Police were called to break up a fight between a group of high school students during a record-breaking heatwave. The fight had died down when officers arrived. Then one of the policemen grabbed Roniah Trotter and held her face down on the sidewalk while trying to arrest her...
“My face was burning. I have never felt nothing so hot,” Roniah said, recalling how she screamed for help and felt like she was going to pass out. “When they did eventually get me off the floor, the pavement had burned my skin off." (image of her arm after incident + scars today)
Instead of taking Roniah to the hospital, police put gauze on her wounds and arrested her, taking her to the precinct.

She was booked for assaulting numerous officers + resisting arrest.

Her mom took her to the ER the next day and they diagnosed her with second-degree burns.
Phoenix police told me Roniah was “aggressive and refused to listen to the officer” and that the arrest + use of force were justified.

Spokesperson said there were no policy violations when officers burned the skin off of a teenager who had been involved in an afterschool fight
There was a record-breaking 113F heatwave that day. Phoenix gets so hot that the city has law banning dogs from hiking trails when temps are above 100F so the pets don't burn their feet.

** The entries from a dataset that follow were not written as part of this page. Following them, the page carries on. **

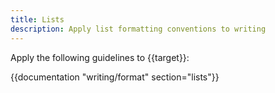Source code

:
 ```yaml
---
title: Lists
description: Apply list formatting conventions to writing
---
```


Apply the following guidelines to {{target}}:

{{documentation "writing/format" section="lists"}}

But there does not seem to be any police policy to prevent officers from burning civilians.
“In a city that is aware of the danger these temps pose to animals, it’s absurd they haven’t created policies within their dept to protect residents" -civil rights lawyer Heather Hamel. “They have this idea that the ends justify the means, no matter how brutal those means are."
Hamel said it was hard to imagine this type of brutal arrest against white high schoolers: “The response would’ve been to laugh it off and say, ‘You guys are done now.' ... White youth are seen as innocent and in need of nurturing and care. All children should be seen that way.”
It's hard to overstate how much this arrest + aftermath have impacted Roniah. “I was the victim … but I realized the cops can just make the story be what it really wasn’t.” She worried about her dreams of nursing school: “No one’s gonna wanna hire a nurse who beats the police.”
Roniah, now 18, is a dancer and aspiring nurse who struggles to wear clothes that show her skin + scars: “It bothers me a lot. My family has been a big help, reminding me I’m beautiful, saying, ‘Don’t let that stop you from showing off your beautiful skin.’”
Roniah told me she is reminded of her arrest on a daily basis, when anyone asks about her scars or when she sees news of others abused or killed by police:

“It replays and replays in my head all the time,” she said. “It’s never going to go away.”